== Try it ==
The following entries should be restated word for word, pictures excluded.

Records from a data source
· · · ·

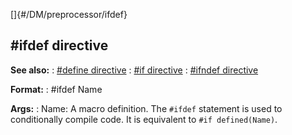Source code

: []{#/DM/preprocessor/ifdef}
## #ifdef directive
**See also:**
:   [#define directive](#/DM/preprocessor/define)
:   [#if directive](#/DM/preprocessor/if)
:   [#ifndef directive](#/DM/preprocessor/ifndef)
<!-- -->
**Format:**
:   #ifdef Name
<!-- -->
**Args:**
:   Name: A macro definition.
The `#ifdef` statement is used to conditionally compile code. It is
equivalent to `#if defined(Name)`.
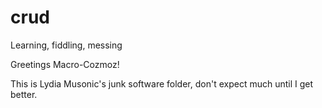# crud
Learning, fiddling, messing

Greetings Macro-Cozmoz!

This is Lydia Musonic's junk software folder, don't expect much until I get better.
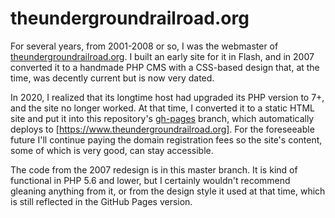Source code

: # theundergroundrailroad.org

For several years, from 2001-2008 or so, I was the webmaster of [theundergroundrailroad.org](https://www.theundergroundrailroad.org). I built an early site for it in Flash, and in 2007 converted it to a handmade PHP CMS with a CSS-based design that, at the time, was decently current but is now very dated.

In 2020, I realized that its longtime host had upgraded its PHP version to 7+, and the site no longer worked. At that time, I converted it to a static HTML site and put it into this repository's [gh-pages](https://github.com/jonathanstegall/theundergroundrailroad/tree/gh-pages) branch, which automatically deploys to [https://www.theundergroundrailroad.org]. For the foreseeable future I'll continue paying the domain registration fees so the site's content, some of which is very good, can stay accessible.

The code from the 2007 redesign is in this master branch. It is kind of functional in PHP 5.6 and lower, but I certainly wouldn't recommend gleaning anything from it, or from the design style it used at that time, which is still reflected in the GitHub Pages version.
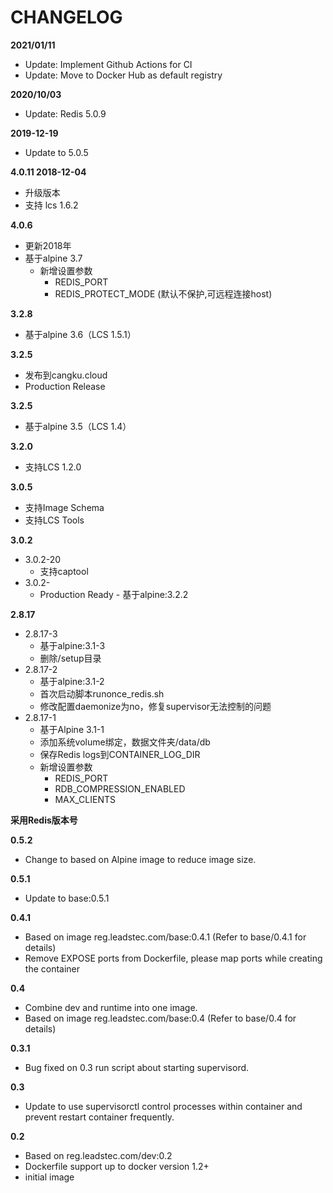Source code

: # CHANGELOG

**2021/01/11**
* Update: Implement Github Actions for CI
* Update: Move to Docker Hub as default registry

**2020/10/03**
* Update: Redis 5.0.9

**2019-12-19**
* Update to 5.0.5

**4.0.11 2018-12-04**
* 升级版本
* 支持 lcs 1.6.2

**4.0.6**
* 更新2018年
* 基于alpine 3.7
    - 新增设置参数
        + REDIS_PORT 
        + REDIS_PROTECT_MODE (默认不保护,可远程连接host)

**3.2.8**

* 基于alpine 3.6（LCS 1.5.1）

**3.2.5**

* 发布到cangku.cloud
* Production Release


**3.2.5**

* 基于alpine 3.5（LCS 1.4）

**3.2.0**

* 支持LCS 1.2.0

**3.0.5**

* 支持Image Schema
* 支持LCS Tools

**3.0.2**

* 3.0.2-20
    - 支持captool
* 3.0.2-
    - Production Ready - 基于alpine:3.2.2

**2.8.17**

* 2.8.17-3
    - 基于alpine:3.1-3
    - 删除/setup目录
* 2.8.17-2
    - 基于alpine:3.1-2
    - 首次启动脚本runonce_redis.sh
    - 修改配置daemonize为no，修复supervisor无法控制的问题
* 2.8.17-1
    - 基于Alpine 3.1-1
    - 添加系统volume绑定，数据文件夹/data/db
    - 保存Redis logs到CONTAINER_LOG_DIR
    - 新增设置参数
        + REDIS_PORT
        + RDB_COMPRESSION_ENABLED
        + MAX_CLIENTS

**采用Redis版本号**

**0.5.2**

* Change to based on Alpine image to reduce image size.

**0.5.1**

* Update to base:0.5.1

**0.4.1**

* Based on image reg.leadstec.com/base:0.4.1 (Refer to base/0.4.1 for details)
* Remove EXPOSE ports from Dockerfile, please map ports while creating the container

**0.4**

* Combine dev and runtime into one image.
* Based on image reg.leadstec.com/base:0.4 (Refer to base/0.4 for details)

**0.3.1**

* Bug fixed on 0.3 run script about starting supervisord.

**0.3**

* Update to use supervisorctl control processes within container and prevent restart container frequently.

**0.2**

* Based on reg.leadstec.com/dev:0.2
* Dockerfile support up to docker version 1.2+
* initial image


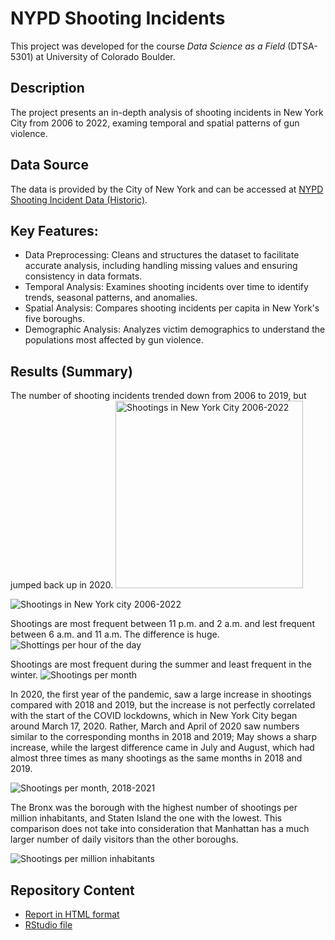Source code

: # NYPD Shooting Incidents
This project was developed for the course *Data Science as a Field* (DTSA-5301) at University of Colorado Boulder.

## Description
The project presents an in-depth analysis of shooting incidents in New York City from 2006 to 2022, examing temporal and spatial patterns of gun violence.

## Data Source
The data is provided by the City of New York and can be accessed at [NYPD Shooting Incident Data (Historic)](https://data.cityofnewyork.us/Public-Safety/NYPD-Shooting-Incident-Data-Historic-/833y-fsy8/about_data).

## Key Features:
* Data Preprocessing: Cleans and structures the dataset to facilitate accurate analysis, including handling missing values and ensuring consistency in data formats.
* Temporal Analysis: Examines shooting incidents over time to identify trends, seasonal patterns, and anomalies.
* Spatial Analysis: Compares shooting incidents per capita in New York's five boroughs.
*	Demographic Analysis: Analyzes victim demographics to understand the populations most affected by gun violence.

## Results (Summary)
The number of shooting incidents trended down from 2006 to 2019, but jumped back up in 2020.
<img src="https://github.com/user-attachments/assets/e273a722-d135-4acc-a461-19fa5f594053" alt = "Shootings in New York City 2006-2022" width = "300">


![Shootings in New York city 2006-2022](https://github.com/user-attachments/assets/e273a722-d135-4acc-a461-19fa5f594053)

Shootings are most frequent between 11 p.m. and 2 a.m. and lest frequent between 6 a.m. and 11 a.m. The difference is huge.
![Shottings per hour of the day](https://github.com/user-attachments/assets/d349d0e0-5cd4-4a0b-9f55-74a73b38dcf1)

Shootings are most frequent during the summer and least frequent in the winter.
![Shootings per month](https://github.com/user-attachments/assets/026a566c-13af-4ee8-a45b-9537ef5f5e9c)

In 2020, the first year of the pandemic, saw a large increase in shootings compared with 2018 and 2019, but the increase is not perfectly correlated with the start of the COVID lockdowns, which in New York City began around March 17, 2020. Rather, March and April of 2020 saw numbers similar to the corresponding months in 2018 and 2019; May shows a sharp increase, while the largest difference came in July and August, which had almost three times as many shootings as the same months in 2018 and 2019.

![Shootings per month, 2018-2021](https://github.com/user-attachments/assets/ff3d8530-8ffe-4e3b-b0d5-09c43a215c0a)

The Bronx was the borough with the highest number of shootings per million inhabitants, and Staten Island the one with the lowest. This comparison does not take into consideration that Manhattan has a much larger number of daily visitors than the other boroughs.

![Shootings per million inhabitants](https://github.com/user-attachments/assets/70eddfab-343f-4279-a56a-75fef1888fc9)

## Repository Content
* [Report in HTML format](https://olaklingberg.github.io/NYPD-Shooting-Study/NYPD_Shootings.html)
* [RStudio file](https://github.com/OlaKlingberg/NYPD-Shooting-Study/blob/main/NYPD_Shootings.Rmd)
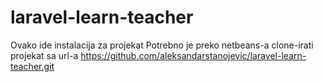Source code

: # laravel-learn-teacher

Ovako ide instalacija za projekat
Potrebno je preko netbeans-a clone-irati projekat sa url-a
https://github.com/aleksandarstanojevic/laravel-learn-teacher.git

· · · ·

== Exercise solution ==
Source code

: []{#/DM/preprocessor/ifdef}
## #ifdef directive
**See also:**
:   [#define directive](#/DM/preprocessor/define)
:   [#if directive](#/DM/preprocessor/if)
:   [#ifndef directive](#/DM/preprocessor/ifndef)
<!-- -->
**Format:**
:   #ifdef Name
<!-- -->
**Args:**
:   Name: A macro definition.
The `#ifdef` statement is used to conditionally compile code. It is
equivalent to `#if defined(Name)`.
# crud
Learning, fiddling, messing

Greetings Macro-Cozmoz!

This is Lydia Musonic's junk software folder, don't expect much until I get better.
Source code

: # theundergroundrailroad.org

For several years, from 2001-2008 or so, I was the webmaster of [theundergroundrailroad.org](https://www.theundergroundrailroad.org). I built an early site for it in Flash, and in 2007 converted it to a handmade PHP CMS with a CSS-based design that, at the time, was decently current but is now very dated.

In 2020, I realized that its longtime host had upgraded its PHP version to 7+, and the site no longer worked. At that time, I converted it to a static HTML site and put it into this repository's [gh-pages](https://github.com/jonathanstegall/theundergroundrailroad/tree/gh-pages) branch, which automatically deploys to [https://www.theundergroundrailroad.org]. For the foreseeable future I'll continue paying the domain registration fees so the site's content, some of which is very good, can stay accessible.

The code from the 2007 redesign is in this master branch. It is kind of functional in PHP 5.6 and lower, but I certainly wouldn't recommend gleaning anything from it, or from the design style it used at that time, which is still reflected in the GitHub Pages version.
Source code

: # CHANGELOG

**2021/01/11**
* Update: Implement Github Actions for CI
* Update: Move to Docker Hub as default registry

**2020/10/03**
* Update: Redis 5.0.9

**2019-12-19**
* Update to 5.0.5

**4.0.11 2018-12-04**
* 升级版本
* 支持 lcs 1.6.2

**4.0.6**
* 更新2018年
* 基于alpine 3.7
    - 新增设置参数
        + REDIS_PORT 
        + REDIS_PROTECT_MODE (默认不保护,可远程连接host)

**3.2.8**

* 基于alpine 3.6（LCS 1.5.1）

**3.2.5**

* 发布到cangku.cloud
* Production Release


**3.2.5**

* 基于alpine 3.5（LCS 1.4）

**3.2.0**

* 支持LCS 1.2.0

**3.0.5**

* 支持Image Schema
* 支持LCS Tools

**3.0.2**

* 3.0.2-20
    - 支持captool
* 3.0.2-
    - Production Ready - 基于alpine:3.2.2

**2.8.17**

* 2.8.17-3
    - 基于alpine:3.1-3
    - 删除/setup目录
* 2.8.17-2
    - 基于alpine:3.1-2
    - 首次启动脚本runonce_redis.sh
    - 修改配置daemonize为no，修复supervisor无法控制的问题
* 2.8.17-1
    - 基于Alpine 3.1-1
    - 添加系统volume绑定，数据文件夹/data/db
    - 保存Redis logs到CONTAINER_LOG_DIR
    - 新增设置参数
        + REDIS_PORT
        + RDB_COMPRESSION_ENABLED
        + MAX_CLIENTS

**采用Redis版本号**

**0.5.2**

* Change to based on Alpine image to reduce image size.

**0.5.1**

* Update to base:0.5.1

**0.4.1**

* Based on image reg.leadstec.com/base:0.4.1 (Refer to base/0.4.1 for details)
* Remove EXPOSE ports from Dockerfile, please map ports while creating the container

**0.4**

* Combine dev and runtime into one image.
* Based on image reg.leadstec.com/base:0.4 (Refer to base/0.4 for details)

**0.3.1**

* Bug fixed on 0.3 run script about starting supervisord.

**0.3**

* Update to use supervisorctl control processes within container and prevent restart container frequently.

**0.2**

* Based on reg.leadstec.com/dev:0.2
* Dockerfile support up to docker version 1.2+
* initial image


Source code

: # NYPD Shooting Incidents
This project was developed for the course *Data Science as a Field* (DTSA-5301) at University of Colorado Boulder.

## Description
The project presents an in-depth analysis of shooting incidents in New York City from 2006 to 2022, examing temporal and spatial patterns of gun violence.

## Data Source
The data is provided by the City of New York and can be accessed at [NYPD Shooting Incident Data (Historic)](https://data.cityofnewyork.us/Public-Safety/NYPD-Shooting-Incident-Data-Historic-/833y-fsy8/about_data).

## Key Features:
* Data Preprocessing: Cleans and structures the dataset to facilitate accurate analysis, including handling missing values and ensuring consistency in data formats.
* Temporal Analysis: Examines shooting incidents over time to identify trends, seasonal patterns, and anomalies.
* Spatial Analysis: Compares shooting incidents per capita in New York's five boroughs.
*	Demographic Analysis: Analyzes victim demographics to understand the populations most affected by gun violence.

## Results (Summary)
The number of shooting incidents trended down from 2006 to 2019, but jumped back up in 2020.
<img src="https://github.com/user-attachments/assets/e273a722-d135-4acc-a461-19fa5f594053" alt = "Shootings in New York City 2006-2022" width = "300">


![Shootings in New York city 2006-2022](https://github.com/user-attachments/assets/e273a722-d135-4acc-a461-19fa5f594053)

Shootings are most frequent between 11 p.m. and 2 a.m. and lest frequent between 6 a.m. and 11 a.m. The difference is huge.
![Shottings per hour of the day](https://github.com/user-attachments/assets/d349d0e0-5cd4-4a0b-9f55-74a73b38dcf1)

Shootings are most frequent during the summer and least frequent in the winter.
![Shootings per month](https://github.com/user-attachments/assets/026a566c-13af-4ee8-a45b-9537ef5f5e9c)

In 2020, the first year of the pandemic, saw a large increase in shootings compared with 2018 and 2019, but the increase is not perfectly correlated with the start of the COVID lockdowns, which in New York City began around March 17, 2020. Rather, March and April of 2020 saw numbers similar to the corresponding months in 2018 and 2019; May shows a sharp increase, while the largest difference came in July and August, which had almost three times as many shootings as the same months in 2018 and 2019.

![Shootings per month, 2018-2021](https://github.com/user-attachments/assets/ff3d8530-8ffe-4e3b-b0d5-09c43a215c0a)

The Bronx was the borough with the highest number of shootings per million inhabitants, and Staten Island the one with the lowest. This comparison does not take into consideration that Manhattan has a much larger number of daily visitors than the other boroughs.

![Shootings per million inhabitants](https://github.com/user-attachments/assets/70eddfab-343f-4279-a56a-75fef1888fc9)

## Repository Content
* [Report in HTML format](https://olaklingberg.github.io/NYPD-Shooting-Study/NYPD_Shootings.html)
* [RStudio file](https://github.com/OlaKlingberg/NYPD-Shooting-Study/blob/main/NYPD_Shootings.Rmd)
Source code

: # laravel-learn-teacher

Ovako ide instalacija za projekat
Potrebno je preko netbeans-a clone-irati projekat sa url-a
https://github.com/aleksandarstanojevic/laravel-learn-teacher.git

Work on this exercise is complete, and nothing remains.